Sobre hoje: No começo deste ano, o inesperado aconteceu. O rapper BK lançou uma música usando a magnética e subestimada “Esperar pra Ver” de sample. Bastaram alguns dias para que um trecho específico ganhasse espaço no TikTok em vídeos, dublagens e transições.
De uma hora para outra, todos estavam escutando Evinha, elogiando, compartilhando, virando fãs. Porque, sim, é impossível sair indiferente.
Eu assistia àquilo com um misto de alegria e estranhamento. A voz que me soou como um recado íntimo, agora atravessava gerações. Mas entendi que ela não chegava para os outros como chegou para mim.
Ela não entrou pela porta da tarde ensolarada, pela cerveja no copo, pelo corte de cabelo improvisado na kitnet, pela conversa que a melodia parecia provocar. Ela veio pela tela, pelo algoritmo, pela escolha invisível de quem calcula o som que faz grudar na cabeça do maior número de pessoas, no menor espaço de tempo.
Quando citei sobre o trecho aguardado da música, era sobre espera, não sobre tê-lo de mão beijada. Qual é a graça?

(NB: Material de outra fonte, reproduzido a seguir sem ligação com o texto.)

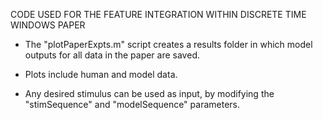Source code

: CODE USED FOR THE FEATURE INTEGRATION WITHIN DISCRETE TIME WINDOWS PAPER


- The "plotPaperExpts.m" script creates a results folder in which model outputs for all data in the paper are saved.

- Plots include human and model data.

- Any desired stimulus can be used as input, by modifying the "stimSequence" and "modelSequence" parameters.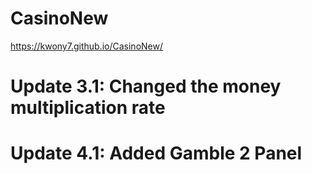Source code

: # CasinoNew
https://kwony7.github.io/CasinoNew/
# Update 3.1: Changed the money multiplication rate
# Update 4.1: Added Gamble 2 Panel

E esta não é uma crítica à descoberta em si. É apenas perceber que existe uma diferença imensa entre tropeçar numa canção porque a vida levou você até ela, e receber a canção pronta, recortada, com os segundos que “funcionam” melhor. Um encontro acidental pode ser um romance, um encontro programado é um contrato. Freio de mão que anda preso é vida calculada. Quer emoção? Pé na tábua, se acidente (este comentário é simbólico, tenha cuidado ao dirigir).
O que aconteceu com o encantamento? Se até o belo é embalado? A arte se instala porque chega no instante certo, no lugar certo, no corpo certo. Atravessa porque encontra o momento que deixa de ser “eu” para ser “a gente”, algo que é inerente à vida e não pode se perder. Não existe substituto para o arrepio de quando a canção se mistura ao cheiro de um quarto, à luz incandescente do sol das cinco. Não há receita para o encantamento.
A música pulsa nas raízes e quase nada na quantidade de vezes que é tocada, inclusive, eu diria até que quanto menos melhor. O apego nasce quando um som se prende à textura de um dia, à cor de um vestido, ao silêncio entre duas frases. Quando ela deixa de ser música e passa a ser lembrança.
Evinha cresceu no Spotify, fiquei feliz. Os fins justificam os meios. Paraquedas que entregam encomendas esmagando seu destinatário. Que tragédia mais atual.